Victory brings new respect for Arroyo

Yawu Miller

When Felix Arroyo was first seated on the Boston City Council in 2003, his critics considered him a one-term wonder.

He had come in fifth place in the 2001 at-large city council race and moved to the council only after Francis “Mickey” Roache left the body to become Suffolk County Register of Deeds.

He had led efforts seeking to reign in the excesses of the Boston Redevelopment Authority, backed measures to increase school funding and fought the state’s English immersion policy. Yet his own colleagues on the council, appearing as unnamed sources, frequently attacked him in the daily newspapers.

After his stunning second-place finish in last-november’s hotly-contested City Council race, Arroyo stepped into 2004 with a new-found respect from his colleagues.

“After January, 2004, I haven’t seen a single member of the council being quoted anonymously,” he said.

In the first eight months of 2004, Arroyo has been prolific, authoring 18 measures.
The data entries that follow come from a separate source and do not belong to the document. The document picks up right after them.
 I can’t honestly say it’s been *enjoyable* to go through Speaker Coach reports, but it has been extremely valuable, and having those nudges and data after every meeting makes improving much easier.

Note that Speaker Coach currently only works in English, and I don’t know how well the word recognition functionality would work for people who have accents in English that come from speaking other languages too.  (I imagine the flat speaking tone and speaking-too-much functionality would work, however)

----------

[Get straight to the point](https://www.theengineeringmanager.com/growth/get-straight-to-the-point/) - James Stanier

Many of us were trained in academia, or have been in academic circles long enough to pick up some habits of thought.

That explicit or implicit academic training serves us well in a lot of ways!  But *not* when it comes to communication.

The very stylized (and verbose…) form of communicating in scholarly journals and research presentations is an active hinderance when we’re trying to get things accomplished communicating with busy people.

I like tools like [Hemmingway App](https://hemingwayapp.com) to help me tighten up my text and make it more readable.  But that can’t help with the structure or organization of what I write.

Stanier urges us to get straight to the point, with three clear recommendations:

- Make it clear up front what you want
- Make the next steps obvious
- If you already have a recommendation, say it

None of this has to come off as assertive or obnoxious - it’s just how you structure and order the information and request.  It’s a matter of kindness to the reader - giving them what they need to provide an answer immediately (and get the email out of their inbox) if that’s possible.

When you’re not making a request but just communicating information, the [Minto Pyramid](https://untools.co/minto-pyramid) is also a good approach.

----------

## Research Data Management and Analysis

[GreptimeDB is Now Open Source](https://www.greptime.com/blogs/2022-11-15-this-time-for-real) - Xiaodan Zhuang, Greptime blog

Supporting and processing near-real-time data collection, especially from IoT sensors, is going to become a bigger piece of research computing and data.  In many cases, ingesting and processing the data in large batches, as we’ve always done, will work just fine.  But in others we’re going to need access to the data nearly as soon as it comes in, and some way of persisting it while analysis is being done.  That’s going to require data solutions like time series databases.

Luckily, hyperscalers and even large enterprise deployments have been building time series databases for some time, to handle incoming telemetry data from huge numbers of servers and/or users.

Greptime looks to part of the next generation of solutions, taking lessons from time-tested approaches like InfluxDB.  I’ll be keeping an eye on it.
When Arroyo prepares to file a measure at the Council’s weekly meetings, he first circulates the measure among his colleagues, seeking support and criticism before it reaches the floor of the council chamber.

“I ask them to add their input or sign on,” Arroyo says. “We have, on some occasions, changed the legislation after receiving comments.”

Last week, it was Bank of America’s slashing of jobs and programs formerly maintained by Fleet Bank in Boston. Arroyo’s call for the city to consider pulling its deposits from the bank drew support from four other councilors who signed on to the resolution.

Arroyo’s collaborative approach runs counter to the prevailing culture in City Hall, where ownership of legislation is often seen as political territory to be jelously guarded. Arroyo says he holds close the values of openness, inclusion, equity and respect.

“My view is that each one of us has been elected by the people,” Arroyo says. “We have a responsibility to the people that we must meet together. It’s not a matter of friendship or enmity. I’ve supported legislation from each of my colleagues in the last six months that I feel deal with my six issues.

Arroyo’s six issues — education, housing, economic development, public safety, health care and the environment — are the issues he pledged to work on during his campaigns for office.

While the Boston Redevelopment Authority sits in Arroyo’s crosshairs, he says abolishing the agency, as some activists have demanded, is not on his agenda.

“I want to make the BRA more effective,” he says, explaining his call to create a separate agency for city plannning. “They have a dichotomy of duties that does not allow them to do their job effectively. The plannning of a city should not be in the hands of a development agency.”

Arroyo has continued his call from last year for pulling planning out of the BRA’s functions. While his call has won him fans in neighborhood organizations throughout the city, it has not won the required support from his colleagues on the council since it was filed in April.

Arroyo’s measure remains stuck in South Boston Councilor James Kelly’s economic development committee. But the councilor isn’t waiting for Kelly’s decision on the matter. His office has planned a series of community meetings throughout Boston to discuss the future of the BRA.

Arroyo says the participation of city residents is key to the success of a discussion on the city’s future.

“It’s not just that the voters gave me a mandate and I have to run with it,” he comments. “They have to participate in it as well. You voted for me. You know what I stand for. We’ll work to accomplish it together.”